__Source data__
* * * *

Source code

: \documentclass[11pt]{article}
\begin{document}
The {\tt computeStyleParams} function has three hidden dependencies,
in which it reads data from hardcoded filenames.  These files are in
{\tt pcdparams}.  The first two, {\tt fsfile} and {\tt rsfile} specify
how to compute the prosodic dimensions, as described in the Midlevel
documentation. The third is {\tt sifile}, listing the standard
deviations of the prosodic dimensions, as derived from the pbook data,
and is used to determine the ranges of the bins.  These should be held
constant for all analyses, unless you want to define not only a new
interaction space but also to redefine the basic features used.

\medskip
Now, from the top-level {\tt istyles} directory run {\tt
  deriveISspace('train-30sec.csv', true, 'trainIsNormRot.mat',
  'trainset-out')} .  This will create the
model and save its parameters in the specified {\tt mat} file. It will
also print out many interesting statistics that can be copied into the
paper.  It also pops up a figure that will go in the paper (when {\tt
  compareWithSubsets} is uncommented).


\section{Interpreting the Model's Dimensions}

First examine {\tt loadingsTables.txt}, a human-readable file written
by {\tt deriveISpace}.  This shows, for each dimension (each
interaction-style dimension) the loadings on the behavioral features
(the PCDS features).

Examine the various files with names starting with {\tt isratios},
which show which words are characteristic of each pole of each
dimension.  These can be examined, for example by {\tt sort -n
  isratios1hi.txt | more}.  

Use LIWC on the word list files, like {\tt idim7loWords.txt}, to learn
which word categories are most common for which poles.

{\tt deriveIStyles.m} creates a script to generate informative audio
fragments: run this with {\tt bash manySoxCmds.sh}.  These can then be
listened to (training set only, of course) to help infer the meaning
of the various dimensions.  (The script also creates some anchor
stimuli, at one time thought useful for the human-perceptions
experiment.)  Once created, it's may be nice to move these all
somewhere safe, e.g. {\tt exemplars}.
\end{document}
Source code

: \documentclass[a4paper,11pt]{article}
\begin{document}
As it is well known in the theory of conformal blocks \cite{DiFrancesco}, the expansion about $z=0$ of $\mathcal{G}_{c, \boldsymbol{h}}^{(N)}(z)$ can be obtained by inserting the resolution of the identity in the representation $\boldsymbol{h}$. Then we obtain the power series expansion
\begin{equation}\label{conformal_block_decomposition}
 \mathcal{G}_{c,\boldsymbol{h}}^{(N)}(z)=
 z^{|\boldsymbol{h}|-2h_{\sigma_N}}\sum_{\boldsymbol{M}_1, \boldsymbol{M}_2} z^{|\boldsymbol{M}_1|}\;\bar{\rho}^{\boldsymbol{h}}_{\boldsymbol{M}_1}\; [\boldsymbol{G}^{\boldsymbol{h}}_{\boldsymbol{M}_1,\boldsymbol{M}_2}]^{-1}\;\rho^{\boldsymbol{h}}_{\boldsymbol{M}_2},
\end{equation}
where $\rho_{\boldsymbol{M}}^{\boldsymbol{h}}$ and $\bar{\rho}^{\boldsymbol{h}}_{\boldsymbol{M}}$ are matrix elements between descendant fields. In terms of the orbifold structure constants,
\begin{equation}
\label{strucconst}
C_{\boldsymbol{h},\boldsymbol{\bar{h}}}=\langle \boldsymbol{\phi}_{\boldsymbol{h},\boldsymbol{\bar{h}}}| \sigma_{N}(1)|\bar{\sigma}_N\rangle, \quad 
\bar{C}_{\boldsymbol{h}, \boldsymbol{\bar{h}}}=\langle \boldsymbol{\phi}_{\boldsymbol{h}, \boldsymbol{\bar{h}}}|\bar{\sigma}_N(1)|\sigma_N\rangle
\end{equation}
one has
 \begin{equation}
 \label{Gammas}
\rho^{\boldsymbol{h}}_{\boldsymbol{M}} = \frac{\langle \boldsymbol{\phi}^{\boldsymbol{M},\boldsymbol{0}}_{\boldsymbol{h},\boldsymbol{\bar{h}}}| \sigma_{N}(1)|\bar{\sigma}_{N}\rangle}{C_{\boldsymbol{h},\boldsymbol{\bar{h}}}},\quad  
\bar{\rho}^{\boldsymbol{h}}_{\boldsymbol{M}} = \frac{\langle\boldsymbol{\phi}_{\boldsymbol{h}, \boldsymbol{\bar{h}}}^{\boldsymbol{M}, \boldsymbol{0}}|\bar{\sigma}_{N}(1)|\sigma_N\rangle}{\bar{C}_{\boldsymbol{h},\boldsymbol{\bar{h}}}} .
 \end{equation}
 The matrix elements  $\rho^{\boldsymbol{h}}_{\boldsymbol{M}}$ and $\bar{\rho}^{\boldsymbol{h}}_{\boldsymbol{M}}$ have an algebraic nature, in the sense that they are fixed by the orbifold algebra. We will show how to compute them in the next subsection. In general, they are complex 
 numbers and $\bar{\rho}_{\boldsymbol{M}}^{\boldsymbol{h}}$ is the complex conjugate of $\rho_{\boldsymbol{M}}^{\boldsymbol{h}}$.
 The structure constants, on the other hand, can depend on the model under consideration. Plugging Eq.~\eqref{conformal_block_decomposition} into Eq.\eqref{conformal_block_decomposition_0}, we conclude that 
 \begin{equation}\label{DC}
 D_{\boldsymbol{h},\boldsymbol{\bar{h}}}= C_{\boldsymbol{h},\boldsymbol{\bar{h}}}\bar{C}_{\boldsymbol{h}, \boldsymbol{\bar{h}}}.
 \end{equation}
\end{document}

* * * *

__YOUR OBJECTIVE__
The answer is the run of lines above from the line containing "how to compute the prosodic" through the line containing "human-readable file written", copied exactly and alone.

__RESPONSE TO THIS EXERCISE__
how to compute the prosodic dimensions, as described in the Midlevel
documentation. The third is {\tt sifile}, listing the standard
deviations of the prosodic dimensions, as derived from the pbook data,
and is used to determine the ranges of the bins.  These should be held
constant for all analyses, unless you want to define not only a new
interaction space but also to redefine the basic features used.

\medskip
Now, from the top-level {\tt istyles} directory run {\tt
  deriveISspace('train-30sec.csv', true, 'trainIsNormRot.mat',
  'trainset-out')} .  This will create the
model and save its parameters in the specified {\tt mat} file. It will
also print out many interesting statistics that can be copied into the
paper.  It also pops up a figure that will go in the paper (when {\tt
  compareWithSubsets} is uncommented).


\section{Interpreting the Model's Dimensions}

First examine {\tt loadingsTables.txt}, a human-readable file written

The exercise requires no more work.